Pembrolizumab was administered at 200 mg every 3 weeks until disease progression, unacceptable toxicity, or up to 2 years in patients who did not progress. Patients were assessed every 12 weeks to determine the status of their disease.
In the KEYNOTE-013 study, 31 patients received pembrolizumab at 10 mg/kg every 2 weeks for up to 2 years. Sixty-eight percent of patients had received ≥4 prior lines of therapy and 71% had failed prior ASCT. All patients had progressed on prior brentuximab vedotin.
The ORR of 64.5% (20/31) included 5 CRs (16.1%) and 15 PRs (48.4%). Additionally, 23% of patients experienced stable disease with pembrolizumab. After a median of 9.7 months of follow-up, median duration of response was not yet reached (range, 0-13.4+ months), with most responses (n = 14) ongoing at the time of the analysis. At the data cutoff, 45% of patients remained on therapy.
For the cHL approval, the EC evaluated safety data from 3194 patients with advanced melanoma, nonsmall cell lung cancer, or cHL enrolled in various clinical trials who received pembrolizumab at 1 of 4 doses: 2 mg/kg every 3 weeks; 200 mg every 3 weeks; or 10 mg/kg every 2 or 3 weeks. All-grade adverse events (AEs) occurring in at least 10% of patients included fatigue (22%), pruritus (15%), rash (13%), diarrhea (12%), and nausea (10%). Immune-related adverse reactions and severe infusion-related reactions were the most serious AEs reported.

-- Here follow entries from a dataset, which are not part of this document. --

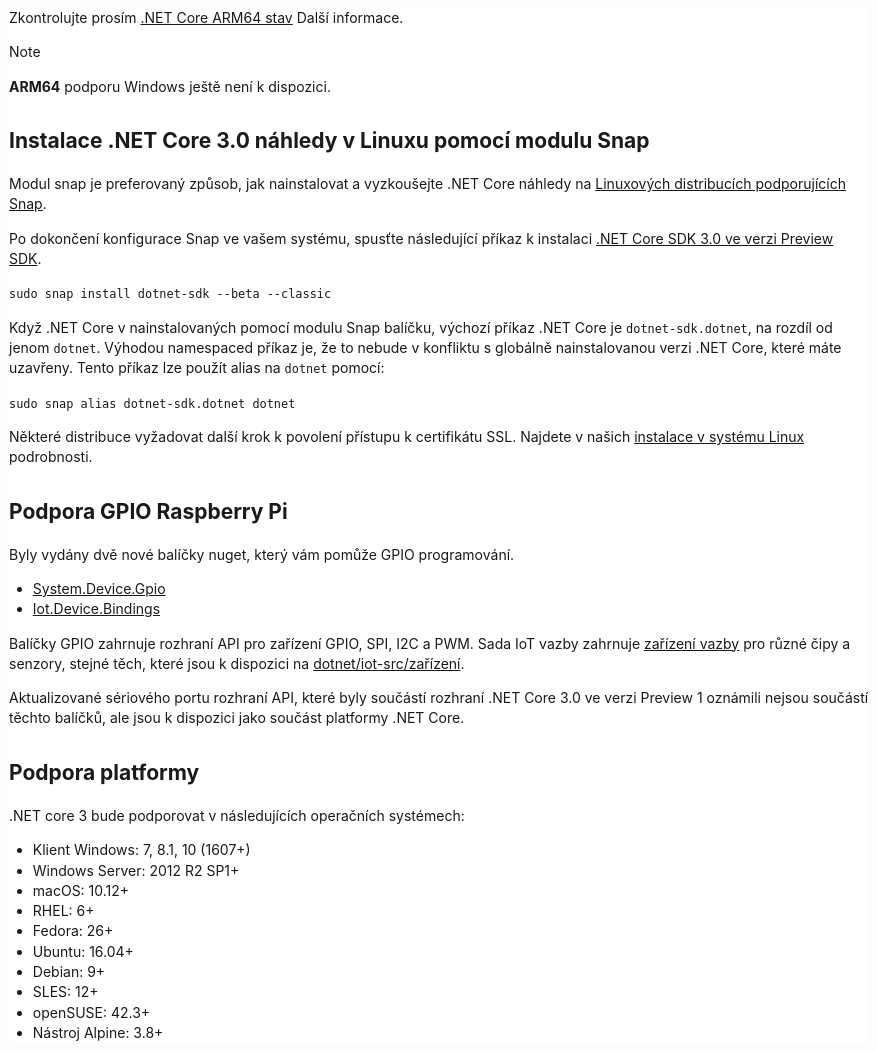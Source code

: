 Zkontrolujte prosím [.NET Core ARM64 stav](https://github.com/dotnet/announcements/issues/82) Další informace.

>[!NOTE]
> **ARM64** podporu Windows ještě není k dispozici.

## <a name="install-net-core-30-previews-on-linux-with-snap"></a>Instalace .NET Core 3.0 náhledy v Linuxu pomocí modulu Snap

Modul snap je preferovaný způsob, jak nainstalovat a vyzkoušejte .NET Core náhledy na [Linuxových distribucích podporujících Snap](https://docs.snapcraft.io/installing-snapd/6735).

Po dokončení konfigurace Snap ve vašem systému, spusťte následující příkaz k instalaci [.NET Core SDK 3.0 ve verzi Preview SDK](https://snapcraft.io/dotnet-sdk).

```console
sudo snap install dotnet-sdk --beta --classic
```
 
Když .NET Core v nainstalovaných pomocí modulu Snap balíčku, výchozí příkaz .NET Core je `dotnet-sdk.dotnet`, na rozdíl od jenom `dotnet`. Výhodou namespaced příkaz je, že to nebude v konfliktu s globálně nainstalovanou verzi .NET Core, které máte uzavřeny. Tento příkaz lze použít alias na `dotnet` pomocí:

```console
sudo snap alias dotnet-sdk.dotnet dotnet
```

Některé distribuce vyžadovat další krok k povolení přístupu k certifikátu SSL. Najdete v našich [instalace v systému Linux](https://github.com/dotnet/core/blob/master/Documentation/linux-setup.md) podrobnosti.

## <a name="gpio-support-for-raspberry-pi"></a>Podpora GPIO Raspberry Pi

Byly vydány dvě nové balíčky nuget, který vám pomůže GPIO programování.

* [System.Device.Gpio](https://www.nuget.org/packages/System.Device.Gpio/0.1.0-prerelease.19078.2)
* [Iot.Device.Bindings](https://www.nuget.org/packages/Iot.Device.Bindings/0.1.0-prerelease.19078.2)

Balíčky GPIO zahrnuje rozhraní API pro zařízení GPIO, SPI, I2C a PWM. Sada IoT vazby zahrnuje [zařízení vazby](https://github.com/dotnet/iot/blob/master/src/devices/README.md) pro různé čipy a senzory, stejné těch, které jsou k dispozici na [dotnet/iot-src/zařízení](https://github.com/dotnet/iot/tree/master/src/devices).

Aktualizované sériového portu rozhraní API, které byly součástí rozhraní .NET Core 3.0 ve verzi Preview 1 oznámili nejsou součástí těchto balíčků, ale jsou k dispozici jako součást platformy .NET Core.

## <a name="platform-support"></a>Podpora platformy

.NET core 3 bude podporovat v následujících operačních systémech:

* Klient Windows: 7, 8.1, 10 (1607+)
* Windows Server: 2012 R2 SP1+
* macOS: 10.12+
* RHEL: 6+
* Fedora: 26+
* Ubuntu: 16.04+
* Debian: 9+
* SLES: 12+
* openSUSE: 42.3+
* Nástroj Alpine: 3.8+
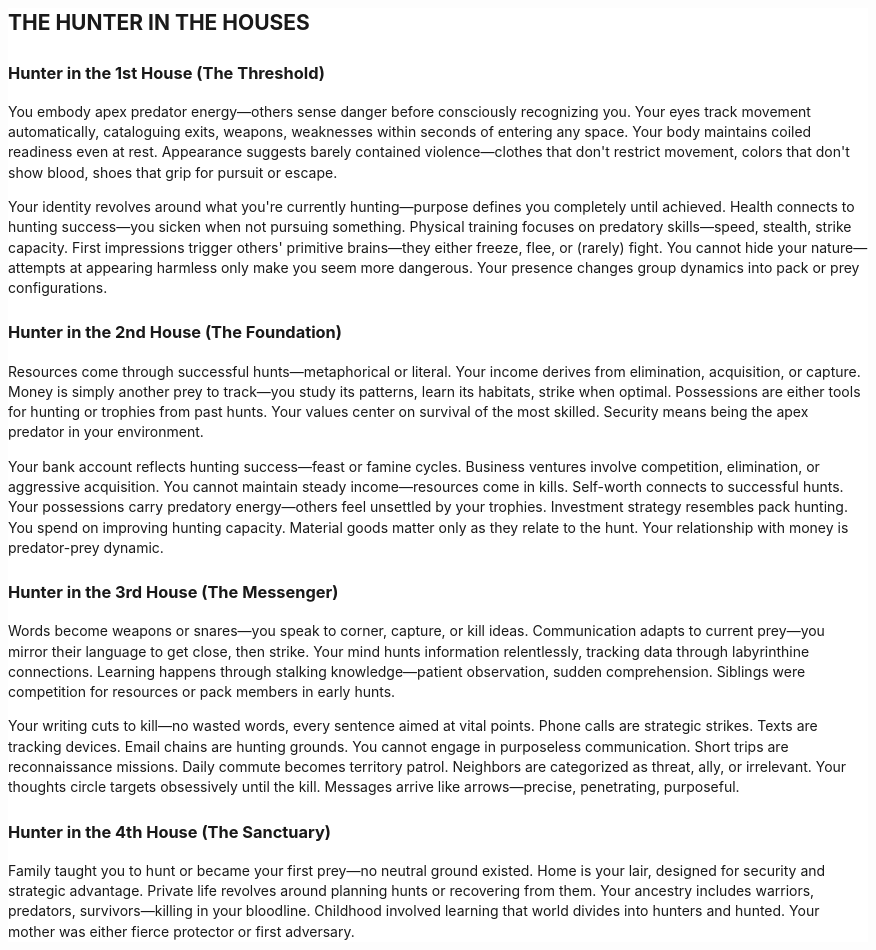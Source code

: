 
## THE HUNTER IN THE HOUSES

### Hunter in the 1st House (The Threshold)
You embody apex predator energy—others sense danger before consciously recognizing you. Your eyes track movement automatically, cataloguing exits, weapons, weaknesses within seconds of entering any space. Your body maintains coiled readiness even at rest. Appearance suggests barely contained violence—clothes that don't restrict movement, colors that don't show blood, shoes that grip for pursuit or escape.

Your identity revolves around what you're currently hunting—purpose defines you completely until achieved. Health connects to hunting success—you sicken when not pursuing something. Physical training focuses on predatory skills—speed, stealth, strike capacity. First impressions trigger others' primitive brains—they either freeze, flee, or (rarely) fight. You cannot hide your nature—attempts at appearing harmless only make you seem more dangerous. Your presence changes group dynamics into pack or prey configurations.

### Hunter in the 2nd House (The Foundation)
Resources come through successful hunts—metaphorical or literal. Your income derives from elimination, acquisition, or capture. Money is simply another prey to track—you study its patterns, learn its habitats, strike when optimal. Possessions are either tools for hunting or trophies from past hunts. Your values center on survival of the most skilled. Security means being the apex predator in your environment.

Your bank account reflects hunting success—feast or famine cycles. Business ventures involve competition, elimination, or aggressive acquisition. You cannot maintain steady income—resources come in kills. Self-worth connects to successful hunts. Your possessions carry predatory energy—others feel unsettled by your trophies. Investment strategy resembles pack hunting. You spend on improving hunting capacity. Material goods matter only as they relate to the hunt. Your relationship with money is predator-prey dynamic.

### Hunter in the 3rd House (The Messenger)
Words become weapons or snares—you speak to corner, capture, or kill ideas. Communication adapts to current prey—you mirror their language to get close, then strike. Your mind hunts information relentlessly, tracking data through labyrinthine connections. Learning happens through stalking knowledge—patient observation, sudden comprehension. Siblings were competition for resources or pack members in early hunts.

Your writing cuts to kill—no wasted words, every sentence aimed at vital points. Phone calls are strategic strikes. Texts are tracking devices. Email chains are hunting grounds. You cannot engage in purposeless communication. Short trips are reconnaissance missions. Daily commute becomes territory patrol. Neighbors are categorized as threat, ally, or irrelevant. Your thoughts circle targets obsessively until the kill. Messages arrive like arrows—precise, penetrating, purposeful.

### Hunter in the 4th House (The Sanctuary)
Family taught you to hunt or became your first prey—no neutral ground existed. Home is your lair, designed for security and strategic advantage. Private life revolves around planning hunts or recovering from them. Your ancestry includes warriors, predators, survivors—killing in your bloodline. Childhood involved learning that world divides into hunters and hunted. Your mother was either fierce protector or first adversary.
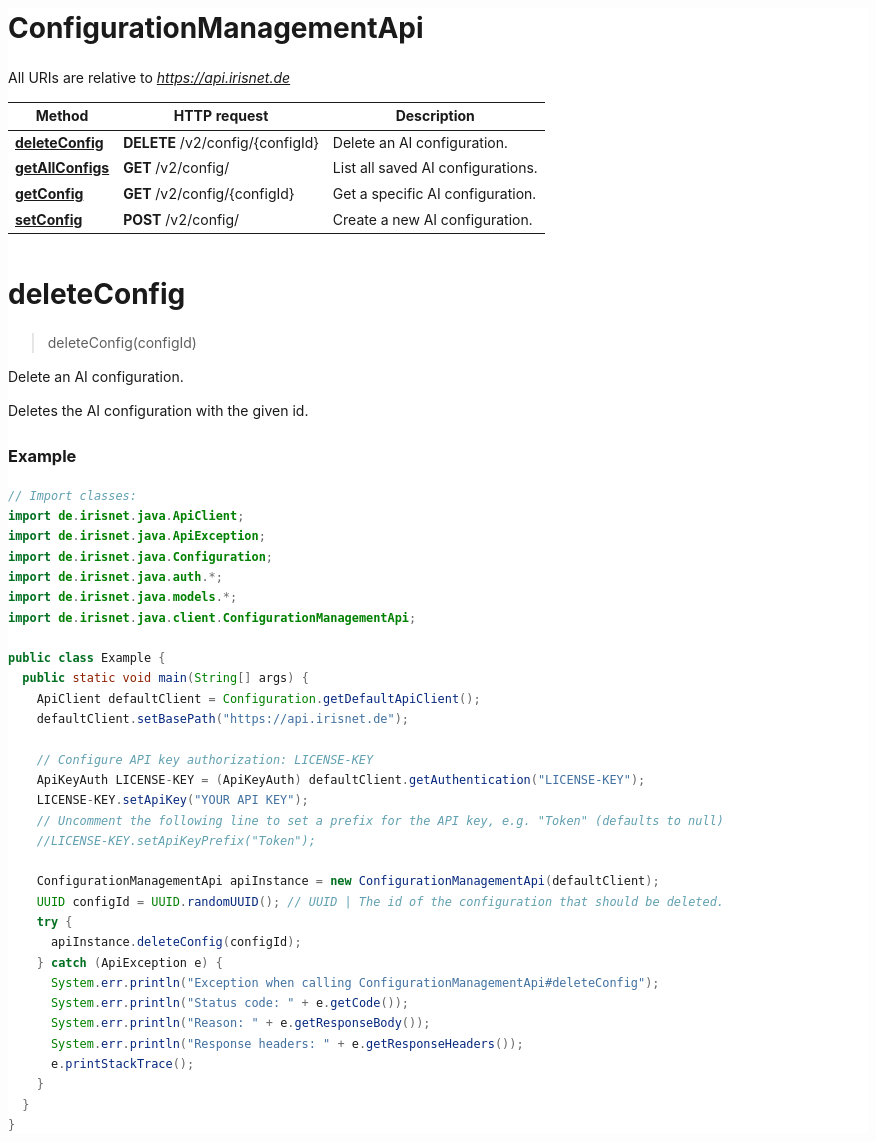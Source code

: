 # ConfigurationManagementApi

All URIs are relative to *https://api.irisnet.de*

| Method | HTTP request | Description |
|------------- | ------------- | -------------|
| [**deleteConfig**](ConfigurationManagementApi.md#deleteConfig) | **DELETE** /v2/config/{configId} | Delete an AI configuration. |
| [**getAllConfigs**](ConfigurationManagementApi.md#getAllConfigs) | **GET** /v2/config/ | List all saved AI configurations. |
| [**getConfig**](ConfigurationManagementApi.md#getConfig) | **GET** /v2/config/{configId} | Get a specific AI configuration. |
| [**setConfig**](ConfigurationManagementApi.md#setConfig) | **POST** /v2/config/ | Create a new AI configuration. |


<a id="deleteConfig"></a>
# **deleteConfig**
> deleteConfig(configId)

Delete an AI configuration.

Deletes the AI configuration with the given id.

### Example
```java
// Import classes:
import de.irisnet.java.ApiClient;
import de.irisnet.java.ApiException;
import de.irisnet.java.Configuration;
import de.irisnet.java.auth.*;
import de.irisnet.java.models.*;
import de.irisnet.java.client.ConfigurationManagementApi;

public class Example {
  public static void main(String[] args) {
    ApiClient defaultClient = Configuration.getDefaultApiClient();
    defaultClient.setBasePath("https://api.irisnet.de");
    
    // Configure API key authorization: LICENSE-KEY
    ApiKeyAuth LICENSE-KEY = (ApiKeyAuth) defaultClient.getAuthentication("LICENSE-KEY");
    LICENSE-KEY.setApiKey("YOUR API KEY");
    // Uncomment the following line to set a prefix for the API key, e.g. "Token" (defaults to null)
    //LICENSE-KEY.setApiKeyPrefix("Token");

    ConfigurationManagementApi apiInstance = new ConfigurationManagementApi(defaultClient);
    UUID configId = UUID.randomUUID(); // UUID | The id of the configuration that should be deleted.
    try {
      apiInstance.deleteConfig(configId);
    } catch (ApiException e) {
      System.err.println("Exception when calling ConfigurationManagementApi#deleteConfig");
      System.err.println("Status code: " + e.getCode());
      System.err.println("Reason: " + e.getResponseBody());
      System.err.println("Response headers: " + e.getResponseHeaders());
      e.printStackTrace();
    }
  }
}
```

“Today’s approval brings an important new treatment option to patients in Europe with classical Hodgkin lymphoma who have not responded to existing therapies,” Roger Dansey, MD, senior vice president and therapeutic area head, oncology late-stage development, Merck Research Laboratories, the manufacturer of pembrolizumab, said in a statement. “This milestone underscores our commitment to evaluating Keytruda in diseases with unmet need facing the hematology community.”